国道と別れた県道はかなりの勢いで下っていき、道志ダムの堤体を渡る。
道志ダムからこの先の天神隧道までの間は1.8kmで100mの登り返しとなっている。
数字的には5.5%とまあまあの上り勾配なのだが、10時間近く自転車で動き回っている身には重く、斜め上方向へ点々と続く街灯が気力をへし折ってくる。結局、坂の中ほどでピヨってしまい、この区間を抜けるのに15分かかった。

天神隧道を抜けると再び下り基調となる(不毛だ…)。主要地方道というだけあって車通りは結構多い。
暗い山道を進むこと更に25分。日蓮大橋で相模川を渡り、その先国道20号に取り付く登りで完全に燃え尽き、最後は押しで進んだ。

18:56
藤野駅到着。
自転車に付いた泥を拭き取りつつ、輪行バッグに詰め込んでいき、19時26分発の高尾行に乗車して、この日の調査を終えた。


机上調査


当地に存在する一連の林道の開設経緯を簡単な表にまとめると下表のようになる。
記述については、「神奈川の林政史(神奈川県農政部林務課(編))」を大いに参考にした。


昭和18年白石林道開設
昭和19年神の川林道着工
昭和26年神の川林道工事休止
昭和30年神の川林道工事再開
昭和39年東沢林道着工||
昭和41年犬越路林道着工(44年度までの4カ年計画)
昭和45年3月犬越路隧道完成

表の補足をしていこう。
古くから津久井郡と足柄上郡を直接行き来できる道は、犬越路を越える峠道が唯一だった。その道も急峻なため、一般交通に利用できるものではなく、専ら登山者が通るくらいであったという。

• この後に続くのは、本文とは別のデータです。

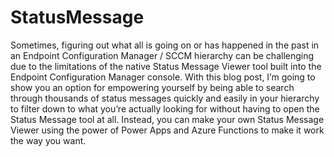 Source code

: # StatusMessage

Sometimes, figuring out what all is going on or has happened in the past in an Endpoint Configuration Manager / SCCM hierarchy can be challenging due to the limitations of the native Status Message Viewer tool built into the Endpoint Configuration Manager console.  With this blog post, I’m going to show you an option for empowering yourself by being able to search through thousands of status messages quickly and easily in your hierarchy to filter down to what you’re actually looking for without having to open the Status Message tool at all.  Instead, you can make your own Status Message Viewer using the power of Power Apps and Azure Functions to make it work the way you want.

両郡を結ぶ道の建設は地域住民からも望まれており、青根村(現在の相模原市緑区大字青根。昭和30年津久井町発足により廃止)では昭和6年の村議会において、路線建設促進の議決が行われ、土地の無償提供等全村をあげて事業へ協力することが確認された。

表のとおり、神の川林道は太平洋戦争中の昭和19年に着工された。軍需資材として木材の供給が急務となったためである。
終戦後も工事が継続され、昭和26年の工事休止までに8389mが開通した。
時期は不明だが、峠北側の神の川林道と南側の白石林道を結ぶ構想は早くからあったようだ。

昭和30年に工事が再開されると、以後は昭和45年に完成するまで毎年少しずつ延長していった。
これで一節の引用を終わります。